Exhibit 1 rounds up several headline-making earnings and GDP forecasts. As you will see, they range from ugly to awful.
Exhibit 1: Major Q2 Earnings and GDP Forecasts
Source: Outlets listed above, as of 6/26/2020. Forecasts cited are the latest available at time of writing. Earnings forecasts are for the year-over-year growth rate. GDP forecasts are for the seasonally adjusted annualized growth rate. That is essentially the rate the economy would decline at if contraction persisted at Q2’s pace for four quarters.
The oldest of these forecasts—the CBO’s—dates to April. The Philly Fed’s was released in May. The rest are from June, but that doesn’t make them brand-spanking new. The St. Louis, New York and Atlanta Fed update their GDP nowcasts weekly, so these bad numbers have been circulating for a while. (While these don’t constitute official Fed branch forecasts, they are widely watched by pundits and analysts.) Ditto for FactSet and Refinitiv’s earnings forecasts, which are also released and updated regularly. So investors have known for months that the results will be very bad indeed.

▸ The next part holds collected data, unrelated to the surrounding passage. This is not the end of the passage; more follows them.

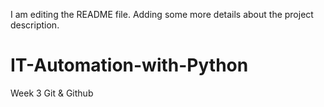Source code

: I am editing the README file. Adding some more details about the project description.
# IT-Automation-with-Python
Week 3 Git &amp; Github
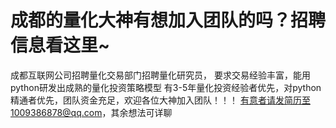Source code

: # 成都的量化大神有想加入团队的吗？招聘信息看这里~

成都互联网公司招聘量化交易部门招聘量化研究员，
要求交易经验丰富，能用python研发出成熟的量化投资策略模型
有3-5年量化投资经验者优先，对python精通者优先，团队资金充足，欢迎各位大神加入团队！！！
有意者请发简历至1009386878@qq.com，其余想法可详聊
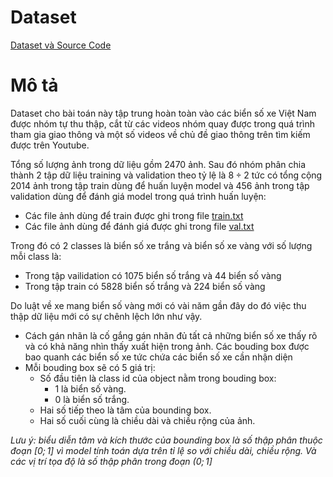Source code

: # Dataset
[Dataset và Source Code](https://drive.google.com/drive/u/0/folders/1g6_sMzaRsyTOu-aJAhpOAN0vzawcYp-Q)

# Mô tả
Dataset cho bài toán này tập trung hoàn toàn vào các biển số xe Việt Nam được nhóm tự thu thập, cắt từ các videos nhóm quay được trong quá trình tham gia giao thông và một số videos về chủ đề giao thông trên tìm kiếm được trên Youtube.

Tổng số lượng ảnh trong dữ liệu gồm $2470$ ảnh. Sau đó nhóm phân chia thành $2$ tập dữ liệu training và validation theo tỷ lệ là $8 \div 2$ tức có tổng cộng $2014$ ảnh trong tập train dùng để huấn luyện model và $456$ ảnh trong tập validation dùng để đánh giá model trong quá trình huấn luyện:
* Các file ảnh dùng để train được ghi trong file [train.txt](https://drive.google.com/file/d/12DR2KL0adW1ei1-Bsc0M6j9jxyWk0IVV/view?usp=sharing)
* Các file ảnh dùng để đánh giá được ghi trong file [val.txt](https://drive.google.com/file/d/128zgJbuI4P0jRYWcgAkLe8Coj58zTGIV/view?usp=sharing)

Trong đó có $2$ classes là biển số xe trắng  và biển số xe vàng với số lượng mỗi class là:
* Trong tập vailidation có $1075$ biển số trắng và $44$ biển số vàng
* Trong tập train có $5828$ biển số trắng và $224$ biển số vàng

Do luật về xe mang biển số vàng mới có vài năm gần đây do đó việc thu thập dữ liệu mới có sự chênh lệch lớn như vậy.
*	Cách gán nhãn là cố gắng gán nhãn đủ tất cả những biển số xe thấy rõ và có khả năng nhìn thấy xuất hiện trong ảnh. Các bouding box được bao quanh các biển số xe tức chứa các biển số xe cần nhận diện
*	Mỗi bouding box sẽ có $5$ giá trị:
	* Số đầu tiên là class id của object nằm trong bouding box:
		* $1$ là biển số vàng.
		* $0$ là biển số trắng.
	* Hai số tiếp theo là tâm của bounding box.
	* Hai số cuối cùng là chiều dài và chiều rộng của ảnh.

*Lưu ý: biểu diễn tâm và kích thước của bounding box là số thập phân thuộc đoạn $[0;1]$ vì model tính toán dựa trên tỉ lệ so với chiều dài, chiều rộng. Và các vị trí tọa độ là số thập phân trong đoạn $(0;1]$*
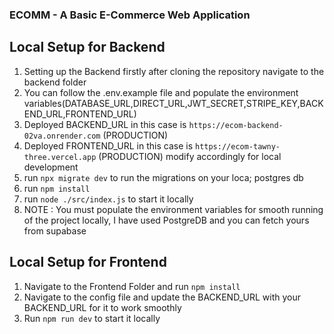 ### ECOMM - A Basic E-Commerce Web Application

## Local Setup for Backend
1. Setting up the Backend firstly after cloning the repository navigate to the backend folder
2. You can follow the .env.example file and populate the environment variables(DATABASE_URL,DIRECT_URL,JWT_SECRET,STRIPE_KEY,BACKEND_URL,FRONTEND_URL)
3. Deployed BACKEND_URL in this case is `https://ecom-backend-02va.onrender.com` (PRODUCTION)
4. Deployed FRONTEND_URL in this case is `https://ecom-tawny-three.vercel.app` (PRODUCTION) modify accordingly for local development
5. run `npx migrate dev` to run the migrations on your loca; postgres db
6. run `npm install`
7. run `node ./src/index.js` to start it locally
8. NOTE : You must populate the environment variables for smooth running of the project locally, I have used PostgreDB and you can fetch yours from supabase

## Local Setup for Frontend
1. Navigate to the Frontend Folder and run `npm install`
2. Navigate to the config file and update the BACKEND_URL with your BACKEND_URL for it to work smoothly
3. Run `npm run dev` to start it locally
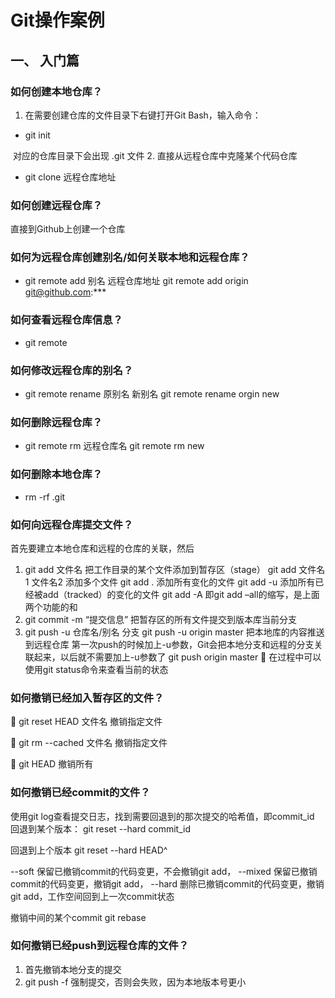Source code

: # Git操作案例

## 一、	入门篇
### 如何创建本地仓库？

1.	在需要创建仓库的文件目录下右键打开Git Bash，输入命令：
* git init

​       对应的仓库目录下会出现 .git 文件
2.	直接从远程仓库中克隆某个代码仓库
* git clone 远程仓库地址

### 如何创建远程仓库？

直接到Github上创建一个仓库

### 如何为远程仓库创建别名/如何关联本地和远程仓库？ 

* git remote add 别名 远程仓库地址
  git remote add origin git@github.com:***

### 如何查看远程仓库信息？

* git remote

### 如何修改远程仓库的别名？

* git remote rename 原别名 新别名
  git remote rename orgin new

 

### 如何删除远程仓库？
* git remote rm 远程仓库名
  git remote rm new

### 如何删除本地仓库？

* rm -rf .git

### 如何向远程仓库提交文件？
首先要建立本地仓库和远程的仓库的关联，然后

1.	git add 文件名
把工作目录的某个文件添加到暂存区（stage）
git add 文件名1 文件名2
添加多个文件
git add .
添加所有变化的文件
git add -u 
添加所有已经被add（tracked）的变化的文件
git add -A 
即git add –all的缩写，是上面两个功能的和
2.	git commit -m “提交信息”
把暂存区的所有文件提交到版本库当前分支
3.	git push -u 仓库名/别名 分支
git push -u origin master
把本地库的内容推送到远程仓库
第一次push的时候加上-u参数，Git会把本地分支和远程的分支关联起来，以后就不需要加上-u参数了
git push origin master
	在过程中可以使用git status命令来查看当前的状态

### 如何撤销已经加入暂存区的文件？
	git reset HEAD 文件名
撤销指定文件


	git rm --cached 文件名
撤销指定文件


	git HEAD
撤销所有



### 如何撤销已经commit的文件？
使用git log查看提交日志，找到需要回退到的那次提交的哈希值，即commit_id
回退到某个版本：
git reset --hard commit_id

回退到上个版本
git reset --hard HEAD^

--soft 保留已撤销commit的代码变更，不会撤销git add， 
--mixed 保留已撤销commit的代码变更，撤销git add， 
--hard 删除已撤销commit的代码变更，撤销git add，工作空间回到上一次commit状态

撤销中间的某个commit
git rebase

### 如何撤销已经push到远程仓库的文件？

1.	首先撤销本地分支的提交
2.	git push -f 强制提交，否则会失败，因为本地版本号更小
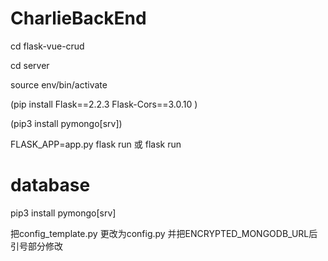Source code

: # CharlieBackEnd

cd flask-vue-crud

cd server

source env/bin/activate

(pip install Flask==2.2.3 Flask-Cors==3.0.10 )

(pip3 install pymongo[srv])

FLASK_APP=app.py flask run 或 flask run

# database

pip3 install pymongo[srv]

把config_template.py 更改为config.py
并把ENCRYPTED_MONGODB_URL后引号部分修改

Yet stocks are recovering. Bad forecasts haven’t derailed the rebound, and we doubt the actual releases will either. Stocks are forward-looking. They discounted the high likelihood of awful earnings results as they plunged into bear market territory in record time in February and March. Anticipation of a terrible reality fueled the bear. Then, in our view, anticipation of an economic recovery as signs of reopening emerged in early spring helped foment a market rebound. Monthly data are already starting to show those green shoots, but it will be months before they register in GDP and earnings.
So when the actual numbers come out and look awful, don’t let the inevitable handwringing get to you. Remember that any apparent disaster is no surprise to markets, which are already looking further into the future.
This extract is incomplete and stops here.